From the line containing "독자적 방법으로 확장했음" to the line containing "P.S. If you" in the records below, set down every line exactly as it stands, both ends included, and skip the pictures.

RECORDS PROVIDED
* * * * * * *

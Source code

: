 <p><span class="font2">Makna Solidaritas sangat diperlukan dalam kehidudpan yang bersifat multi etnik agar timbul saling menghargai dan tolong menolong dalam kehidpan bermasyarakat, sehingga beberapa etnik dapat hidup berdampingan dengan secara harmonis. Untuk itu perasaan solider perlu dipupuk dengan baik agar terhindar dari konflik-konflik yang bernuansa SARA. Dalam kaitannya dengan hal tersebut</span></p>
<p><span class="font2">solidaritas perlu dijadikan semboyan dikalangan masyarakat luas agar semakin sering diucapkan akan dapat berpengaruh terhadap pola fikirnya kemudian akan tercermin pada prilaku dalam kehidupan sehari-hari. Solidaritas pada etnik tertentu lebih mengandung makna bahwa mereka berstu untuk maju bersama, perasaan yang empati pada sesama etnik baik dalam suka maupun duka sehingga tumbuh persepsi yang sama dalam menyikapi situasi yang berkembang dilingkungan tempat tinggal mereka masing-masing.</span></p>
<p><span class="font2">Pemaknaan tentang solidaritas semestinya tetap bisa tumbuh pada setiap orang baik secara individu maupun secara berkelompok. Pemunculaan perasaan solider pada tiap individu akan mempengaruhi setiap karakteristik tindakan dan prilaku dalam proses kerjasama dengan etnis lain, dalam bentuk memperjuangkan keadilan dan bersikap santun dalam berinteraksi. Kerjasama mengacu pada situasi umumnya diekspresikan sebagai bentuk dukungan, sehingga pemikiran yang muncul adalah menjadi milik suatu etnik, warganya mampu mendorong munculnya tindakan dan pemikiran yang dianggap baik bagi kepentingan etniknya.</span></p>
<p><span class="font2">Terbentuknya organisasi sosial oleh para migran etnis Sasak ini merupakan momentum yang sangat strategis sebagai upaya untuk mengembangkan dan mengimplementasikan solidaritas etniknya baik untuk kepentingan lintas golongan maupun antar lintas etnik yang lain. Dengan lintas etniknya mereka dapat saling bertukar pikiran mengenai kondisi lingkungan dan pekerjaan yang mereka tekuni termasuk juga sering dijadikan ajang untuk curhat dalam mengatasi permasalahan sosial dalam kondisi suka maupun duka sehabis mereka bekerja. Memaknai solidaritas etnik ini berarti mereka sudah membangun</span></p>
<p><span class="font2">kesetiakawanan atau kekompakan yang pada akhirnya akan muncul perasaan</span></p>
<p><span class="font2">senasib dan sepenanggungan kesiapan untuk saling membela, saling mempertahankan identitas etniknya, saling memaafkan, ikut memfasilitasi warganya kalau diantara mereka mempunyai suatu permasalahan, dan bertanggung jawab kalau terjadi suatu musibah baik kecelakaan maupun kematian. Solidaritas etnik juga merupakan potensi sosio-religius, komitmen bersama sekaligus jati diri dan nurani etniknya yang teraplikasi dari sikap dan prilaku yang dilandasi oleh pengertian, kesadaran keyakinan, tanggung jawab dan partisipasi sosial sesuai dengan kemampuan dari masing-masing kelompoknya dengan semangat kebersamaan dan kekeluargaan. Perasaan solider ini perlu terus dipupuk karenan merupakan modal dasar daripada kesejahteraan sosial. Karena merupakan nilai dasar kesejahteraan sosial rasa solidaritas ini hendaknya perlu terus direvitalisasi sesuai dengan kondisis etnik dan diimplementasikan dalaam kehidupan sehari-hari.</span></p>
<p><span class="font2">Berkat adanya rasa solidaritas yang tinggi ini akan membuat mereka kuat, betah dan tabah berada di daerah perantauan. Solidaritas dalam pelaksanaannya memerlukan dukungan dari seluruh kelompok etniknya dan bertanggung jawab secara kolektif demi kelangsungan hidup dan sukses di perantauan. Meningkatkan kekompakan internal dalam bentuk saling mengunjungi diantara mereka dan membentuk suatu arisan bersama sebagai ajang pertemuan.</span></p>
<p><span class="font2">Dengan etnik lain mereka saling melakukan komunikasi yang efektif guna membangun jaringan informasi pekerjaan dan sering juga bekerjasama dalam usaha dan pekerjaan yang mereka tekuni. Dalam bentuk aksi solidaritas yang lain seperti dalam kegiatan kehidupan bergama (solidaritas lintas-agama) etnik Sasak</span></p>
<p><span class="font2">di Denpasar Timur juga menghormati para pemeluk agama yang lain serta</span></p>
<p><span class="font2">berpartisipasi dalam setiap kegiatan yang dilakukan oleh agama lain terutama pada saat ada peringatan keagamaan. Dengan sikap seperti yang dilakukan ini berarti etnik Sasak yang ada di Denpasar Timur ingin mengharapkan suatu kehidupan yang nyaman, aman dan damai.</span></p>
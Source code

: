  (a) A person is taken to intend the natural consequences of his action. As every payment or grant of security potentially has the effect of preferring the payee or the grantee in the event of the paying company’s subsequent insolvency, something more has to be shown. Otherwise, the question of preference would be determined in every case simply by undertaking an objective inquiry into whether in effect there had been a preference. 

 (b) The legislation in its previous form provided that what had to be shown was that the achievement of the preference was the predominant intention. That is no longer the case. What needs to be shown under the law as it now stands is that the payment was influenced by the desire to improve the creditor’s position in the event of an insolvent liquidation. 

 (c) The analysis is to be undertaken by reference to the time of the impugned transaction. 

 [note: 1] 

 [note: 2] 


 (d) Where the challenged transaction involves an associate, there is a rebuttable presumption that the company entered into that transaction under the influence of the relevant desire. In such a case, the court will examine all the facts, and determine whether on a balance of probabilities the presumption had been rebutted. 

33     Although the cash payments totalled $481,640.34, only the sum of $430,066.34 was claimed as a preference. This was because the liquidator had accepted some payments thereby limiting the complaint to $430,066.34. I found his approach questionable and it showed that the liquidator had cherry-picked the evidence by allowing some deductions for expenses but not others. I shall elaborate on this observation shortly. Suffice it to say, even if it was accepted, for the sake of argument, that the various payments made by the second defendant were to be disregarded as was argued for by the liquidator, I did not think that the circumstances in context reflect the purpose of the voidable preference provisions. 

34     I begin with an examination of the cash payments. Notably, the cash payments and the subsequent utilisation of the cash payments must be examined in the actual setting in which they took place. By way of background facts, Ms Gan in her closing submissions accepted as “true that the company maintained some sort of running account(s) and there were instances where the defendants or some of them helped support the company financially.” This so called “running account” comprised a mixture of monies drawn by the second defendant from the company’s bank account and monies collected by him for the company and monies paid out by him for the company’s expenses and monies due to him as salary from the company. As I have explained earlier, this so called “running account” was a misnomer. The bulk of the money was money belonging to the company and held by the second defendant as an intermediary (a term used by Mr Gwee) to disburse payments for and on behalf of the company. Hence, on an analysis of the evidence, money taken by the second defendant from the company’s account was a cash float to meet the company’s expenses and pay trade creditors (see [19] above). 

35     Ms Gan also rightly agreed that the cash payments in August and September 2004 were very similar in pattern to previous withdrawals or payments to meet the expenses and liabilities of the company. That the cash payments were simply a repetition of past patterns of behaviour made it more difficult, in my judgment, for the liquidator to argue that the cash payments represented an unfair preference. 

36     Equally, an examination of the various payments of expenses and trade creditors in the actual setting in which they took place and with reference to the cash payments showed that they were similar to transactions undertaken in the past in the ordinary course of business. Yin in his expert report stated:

* * * * * * *

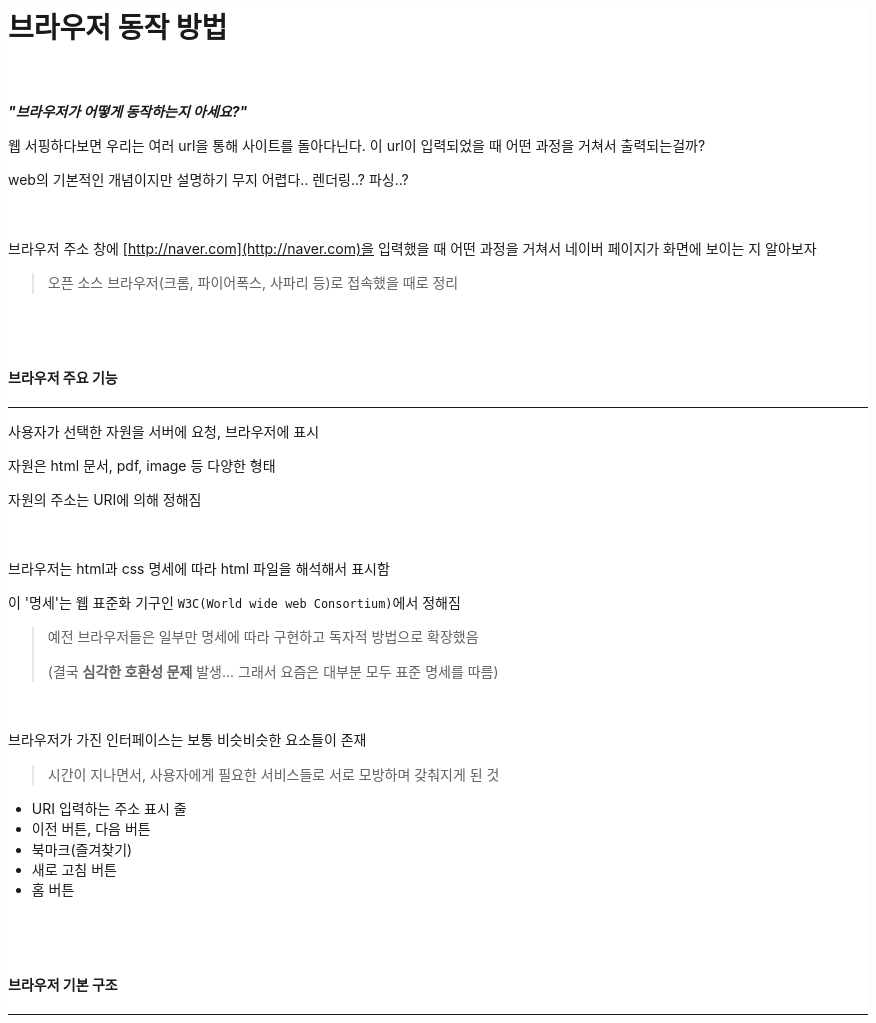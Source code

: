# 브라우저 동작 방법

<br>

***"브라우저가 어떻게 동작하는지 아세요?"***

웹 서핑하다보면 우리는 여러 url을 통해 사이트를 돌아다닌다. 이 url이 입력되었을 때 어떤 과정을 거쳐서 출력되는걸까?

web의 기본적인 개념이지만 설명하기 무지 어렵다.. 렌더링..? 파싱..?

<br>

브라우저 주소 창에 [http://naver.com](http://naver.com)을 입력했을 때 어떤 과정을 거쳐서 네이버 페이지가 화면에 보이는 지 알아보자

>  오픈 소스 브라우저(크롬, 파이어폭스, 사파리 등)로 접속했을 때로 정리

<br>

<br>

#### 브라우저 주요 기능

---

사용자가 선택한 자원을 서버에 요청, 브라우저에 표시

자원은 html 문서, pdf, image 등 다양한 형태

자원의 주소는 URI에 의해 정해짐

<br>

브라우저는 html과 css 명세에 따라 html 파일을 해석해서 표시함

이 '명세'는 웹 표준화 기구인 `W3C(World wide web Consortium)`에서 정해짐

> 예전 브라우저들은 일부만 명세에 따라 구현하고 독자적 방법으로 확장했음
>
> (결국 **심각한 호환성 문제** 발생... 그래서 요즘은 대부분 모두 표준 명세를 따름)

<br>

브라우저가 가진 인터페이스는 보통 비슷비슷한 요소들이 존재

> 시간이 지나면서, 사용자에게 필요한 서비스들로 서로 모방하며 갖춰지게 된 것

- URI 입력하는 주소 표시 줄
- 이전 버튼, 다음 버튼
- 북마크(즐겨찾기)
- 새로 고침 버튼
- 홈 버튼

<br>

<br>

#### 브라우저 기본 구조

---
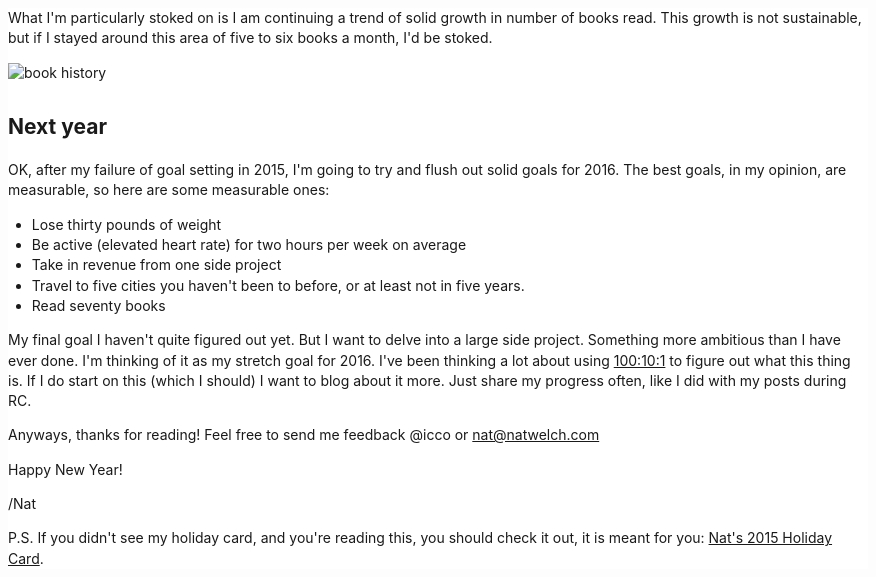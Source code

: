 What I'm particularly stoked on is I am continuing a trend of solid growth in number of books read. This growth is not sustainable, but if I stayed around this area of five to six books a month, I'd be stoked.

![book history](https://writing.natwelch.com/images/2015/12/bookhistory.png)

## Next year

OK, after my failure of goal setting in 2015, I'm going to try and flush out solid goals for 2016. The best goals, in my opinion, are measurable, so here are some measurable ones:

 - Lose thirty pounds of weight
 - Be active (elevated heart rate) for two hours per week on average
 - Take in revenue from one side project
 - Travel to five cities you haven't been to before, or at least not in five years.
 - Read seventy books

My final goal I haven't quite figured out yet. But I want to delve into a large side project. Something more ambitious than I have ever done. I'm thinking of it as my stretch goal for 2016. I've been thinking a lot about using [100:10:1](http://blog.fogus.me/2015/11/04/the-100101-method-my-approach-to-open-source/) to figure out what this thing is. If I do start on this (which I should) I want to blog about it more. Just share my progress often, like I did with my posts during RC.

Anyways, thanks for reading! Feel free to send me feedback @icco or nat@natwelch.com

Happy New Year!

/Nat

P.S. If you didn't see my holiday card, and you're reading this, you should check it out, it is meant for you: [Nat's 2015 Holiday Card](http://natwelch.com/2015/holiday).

* * * * * * *

WORKED SOLUTION
> 예전 브라우저들은 일부만 명세에 따라 구현하고 독자적 방법으로 확장했음
>
> (결국 **심각한 호환성 문제** 발생... 그래서 요즘은 대부분 모두 표준 명세를 따름)

<br>

브라우저가 가진 인터페이스는 보통 비슷비슷한 요소들이 존재

> 시간이 지나면서, 사용자에게 필요한 서비스들로 서로 모방하며 갖춰지게 된 것

- URI 입력하는 주소 표시 줄
- 이전 버튼, 다음 버튼
- 북마크(즐겨찾기)
- 새로 고침 버튼
- 홈 버튼

<br>

<br>

#### 브라우저 기본 구조

---
Source code

: What I'm particularly stoked on is I am continuing a trend of solid growth in number of books read. This growth is not sustainable, but if I stayed around this area of five to six books a month, I'd be stoked.

![book history](https://writing.natwelch.com/images/2015/12/bookhistory.png)

## Next year

OK, after my failure of goal setting in 2015, I'm going to try and flush out solid goals for 2016. The best goals, in my opinion, are measurable, so here are some measurable ones:

 - Lose thirty pounds of weight
 - Be active (elevated heart rate) for two hours per week on average
 - Take in revenue from one side project
 - Travel to five cities you haven't been to before, or at least not in five years.
 - Read seventy books

My final goal I haven't quite figured out yet. But I want to delve into a large side project. Something more ambitious than I have ever done. I'm thinking of it as my stretch goal for 2016. I've been thinking a lot about using [100:10:1](http://blog.fogus.me/2015/11/04/the-100101-method-my-approach-to-open-source/) to figure out what this thing is. If I do start on this (which I should) I want to blog about it more. Just share my progress often, like I did with my posts during RC.

Anyways, thanks for reading! Feel free to send me feedback @icco or nat@natwelch.com

Happy New Year!

/Nat

P.S. If you didn't see my holiday card, and you're reading this, you should check it out, it is meant for you: [Nat's 2015 Holiday Card](http://natwelch.com/2015/holiday).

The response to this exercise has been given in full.